The Japan syndrome: As a densely populated country industrialises, the area under agriculture tends to go down. This phenomenon was first observed in Japan, and has since then been observed in South Korea, Taiwan, and very recently China. As Lester R Brown points out in Outgrowing the Earth: The Food Security Challenge in an Age of Falling Water Tables and Rising Temperatures “First, as a country industrialises and modernises cropland is used for industrial and residential development. As automobile ownership spreads, the construction of roads, highways, and parking lots…takes valuable land away from agriculture…. Secondly as rapid industrialisation pulls labour out of the countryside, it often leads to less double cropping, a practice that depends on quickly harvesting one grain crop once its ripe and immediately preparing the seedbed for the next crop…Third, as incomes rise, diets diversify, generating demand for more fruits and vegetables. This in turn leads farmers to shift land from grain to these more profitable high-value crops.”

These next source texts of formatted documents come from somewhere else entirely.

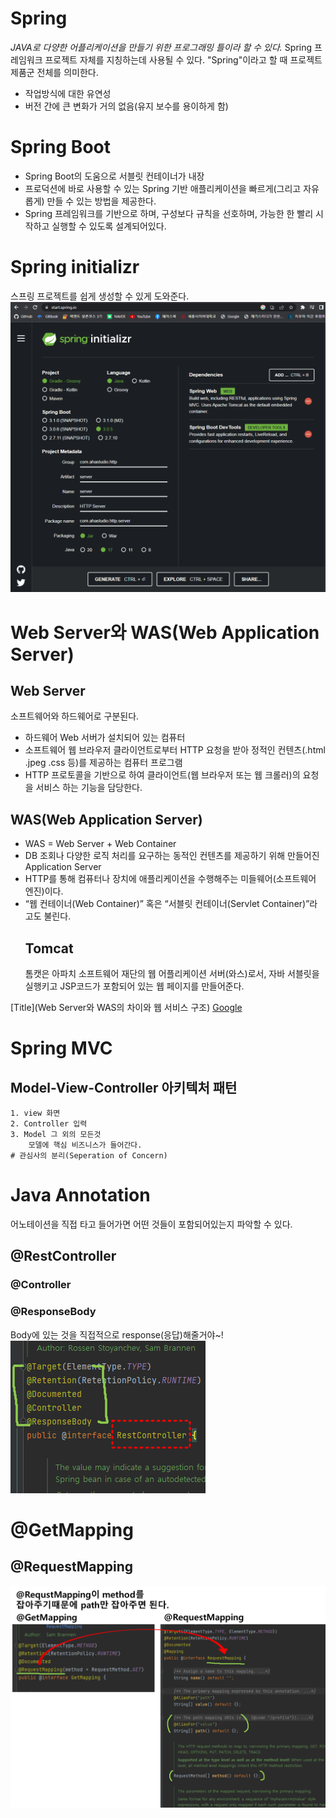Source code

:# Spring
*JAVA로 다양한 어플리케이션을 만들기 위한 프로그래밍 틀이라 할 수 있다.*
Spring 프레임워크 프로젝트 자체를 지칭하는데 사용될 수 있다.
"Spring"이라고 할 때 프로젝트 제품군 전체를 의미한다.
- 작업방식에 대한 유연성
- 버전 간에 큰 변화가 거의 없음(유지 보수를 용이하게 함)

# Spring Boot
- Spring Boot의 도움으로 서블릿 컨테이너가 내장
- 프로덕션에 바로 사용할 수 있는 Spring 기반 애플리케이션을 빠르게(그리고 자유롭게) 만들 수 있는 방법을 제공한다.
- Spring 프레임워크를 기반으로 하며, 구성보다 규칙을 선호하며, 가능한 한 빨리 시작하고 실행할 수 있도록 설계되어있다.

# Spring initializr
스프링 프로젝트를 쉽게 생성할 수 있게 도와준다.
<img src="/IMG/Spring initializr.png" ></img>

# Web Server와 WAS(Web Application Server)
## Web Server
소프트웨어와 하드웨어로 구분된다.
- 하드웨어
Web 서버가 설치되어 있는 컴퓨터
- 소프트웨어
웹 브라우저 클라이언트로부터 HTTP 요청을 받아 정적인 컨텐츠(.html .jpeg .css 등)를 제공하는 컴퓨터 프로그램
- HTTP 프로토콜을 기반으로 하여 클라이언트(웹 브라우저 또는 웹 크롤러)의 요청을 서비스 하는 기능을 담당한다.
    
## WAS(Web Application Server)
- WAS = Web Server + Web Container
- DB 조회나 다양한 로직 처리를 요구하는 동적인 컨텐츠를 제공하기 위해 만들어진 Application Server
- HTTP를 통해 컴퓨터나 장치에 애플리케이션을 수행해주는 미들웨어(소프트웨어 엔진)이다.
- “웹 컨테이너(Web Container)” 혹은 “서블릿 컨테이너(Servlet Container)”라고도 불린다.
    ##  Tomcat
    톰캣은 아파치 소프트웨어 재단의 웹 어플리케이션 서버(와스)로서, 
    자바 서블릿을 실행키고 JSP코드가 포함되어 있는 웹 페이지를 만들어준다. 

[Title](Web Server와 WAS의 차이와 웹 서비스 구조)
[Google](https://gmlwjd9405.github.io/2018/10/27/webserver-vs-was.html, "study")

# Spring MVC
## Model-View-Controller 아키텍처 패턴
    1. view 화면
    2. Controller 입력
    3. Model 그 외의 모든것
        모델에 핵심 비즈니스가 들어간다.
    # 관심사의 분리(Seperation of Concern)
    
# Java Annotation
어노테이션을 직접 타고 들어가면 어떤 것들이 포함되어있는지 파악할 수 있다.
##   @RestController
###    @Controller
###    @ResponseBody
Body에 있는 것을 직접적으로 response(응답)해줄거야~!
<img src="/IMG/RestController.png" ></img>



# @GetMapping
##   @RequestMapping
<img src="/IMG/겟매핑,리퀘스트매핑.png" ></img>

This is a long term phenomenon which is clearly playing out in India right now. Just drive around towards the outer limits of the city you live in and you will realize that what was once agricultural land has been taken over to build malls, apartments, offices etc. This leaves less area to grow vegetables, cereals and other crops, pushing up their prices in turn. Depleting aquifers: A huge amount of increase in the irrigation of crops across the gangetic plane, India’s agricultural heartland have substantially depleted the aquifers or the underground water tables. As a report by DWS Investments points out “Dramatic increases in the irrigation of crops across northern India have substantially depleted the region’s groundwater. Between April 2002 and August 2008, aquifers lost a total of more than 54 cubic kilometers per year. That decrease in groundwater is even more than double the capacity of India’s largest reservoir.”
While this data is around four years old there is no reason to believe that the situation could have improved in the last four years. It could only have got worse. This is something that Brown agrees with in his book Outgrowing the Earth. He writes “the extensive overpumping of aquifers in India will deprive farmers of irrigation water and will also reduce grain production”.
Climate change also threatens food security: As the following table points out Indian agriculture has very low productivity when it comes to other parts of the world. Even Bangladesh does better than us when it comes to producing rice.
Comparing productivity of Indian agriculture with the world (kg/ha)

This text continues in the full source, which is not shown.